Problem details
Although the records include pictures, the copy should not; write out exactly the lines from the first through the line with "## Reverse dependencies".

____________

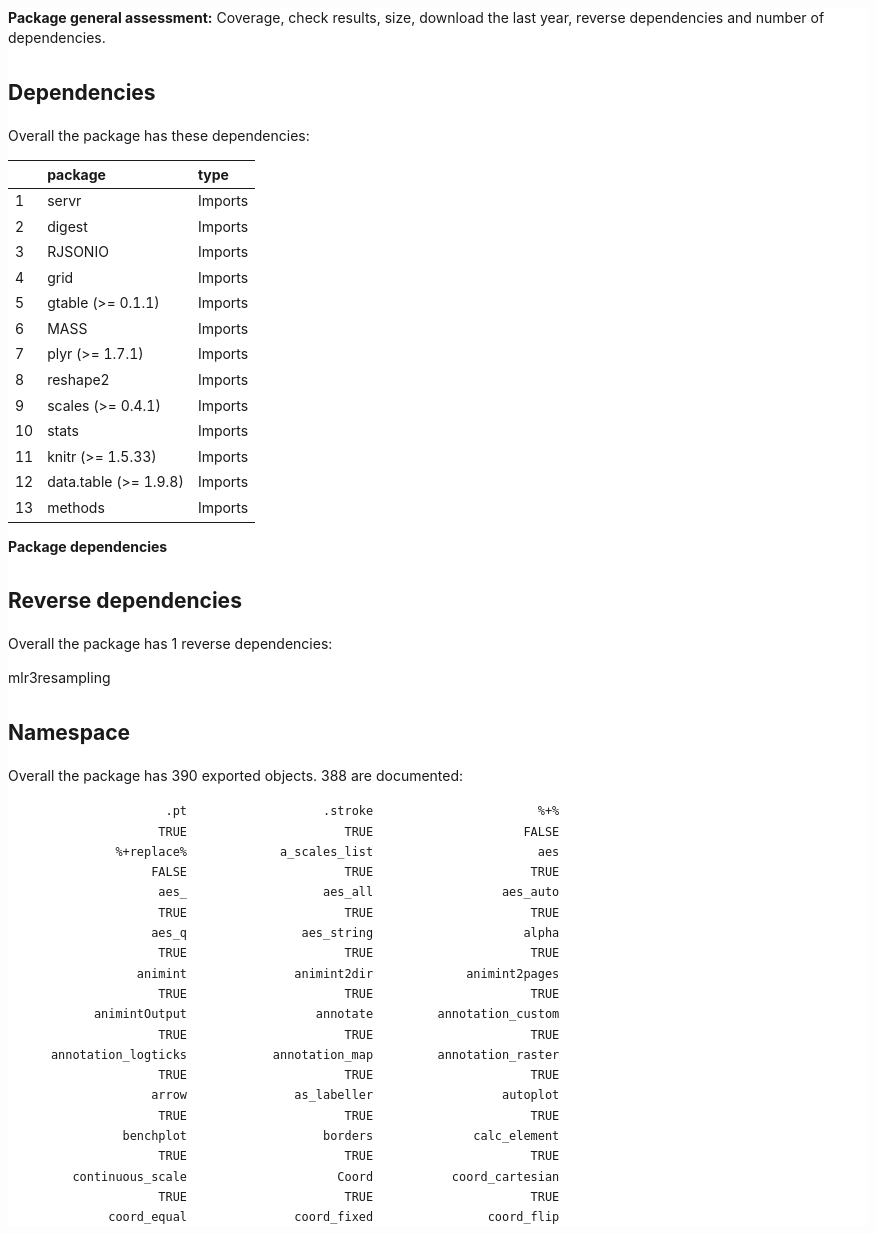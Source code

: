 **Package general assessment:** Coverage, check results, size, download
the last year, reverse dependencies and number of dependencies.

## Dependencies

Overall the package has these dependencies:

|     | package                | type    |
|:----|:-----------------------|:--------|
| 1   | servr                  | Imports |
| 2   | digest                 | Imports |
| 3   | RJSONIO                | Imports |
| 4   | grid                   | Imports |
| 5   | gtable (\>= 0.1.1)     | Imports |
| 6   | MASS                   | Imports |
| 7   | plyr (\>= 1.7.1)       | Imports |
| 8   | reshape2               | Imports |
| 9   | scales (\>= 0.4.1)     | Imports |
| 10  | stats                  | Imports |
| 11  | knitr (\>= 1.5.33)     | Imports |
| 12  | data.table (\>= 1.9.8) | Imports |
| 13  | methods                | Imports |

**Package dependencies**

## Reverse dependencies

Overall the package has 1 reverse dependencies:

mlr3resampling

## Namespace

Overall the package has 390 exported objects. 388 are documented:

                          .pt                   .stroke                       %+% 
                         TRUE                      TRUE                     FALSE 
                   %+replace%             a_scales_list                       aes 
                        FALSE                      TRUE                      TRUE 
                         aes_                   aes_all                  aes_auto 
                         TRUE                      TRUE                      TRUE 
                        aes_q                aes_string                     alpha 
                         TRUE                      TRUE                      TRUE 
                      animint               animint2dir             animint2pages 
                         TRUE                      TRUE                      TRUE 
                animintOutput                  annotate         annotation_custom 
                         TRUE                      TRUE                      TRUE 
          annotation_logticks            annotation_map         annotation_raster 
                         TRUE                      TRUE                      TRUE 
                        arrow               as_labeller                  autoplot 
                         TRUE                      TRUE                      TRUE 
                    benchplot                   borders              calc_element 
                         TRUE                      TRUE                      TRUE 
             continuous_scale                     Coord           coord_cartesian 
                         TRUE                      TRUE                      TRUE 
                  coord_equal               coord_fixed                coord_flip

____________

Worked solution
Source code

: **Package general assessment:** Coverage, check results, size, download
the last year, reverse dependencies and number of dependencies.

## Dependencies

Overall the package has these dependencies:

|     | package                | type    |
|:----|:-----------------------|:--------|
| 1   | servr                  | Imports |
| 2   | digest                 | Imports |
| 3   | RJSONIO                | Imports |
| 4   | grid                   | Imports |
| 5   | gtable (\>= 0.1.1)     | Imports |
| 6   | MASS                   | Imports |
| 7   | plyr (\>= 1.7.1)       | Imports |
| 8   | reshape2               | Imports |
| 9   | scales (\>= 0.4.1)     | Imports |
| 10  | stats                  | Imports |
| 11  | knitr (\>= 1.5.33)     | Imports |
| 12  | data.table (\>= 1.9.8) | Imports |
| 13  | methods                | Imports |

**Package dependencies**

## Reverse dependencies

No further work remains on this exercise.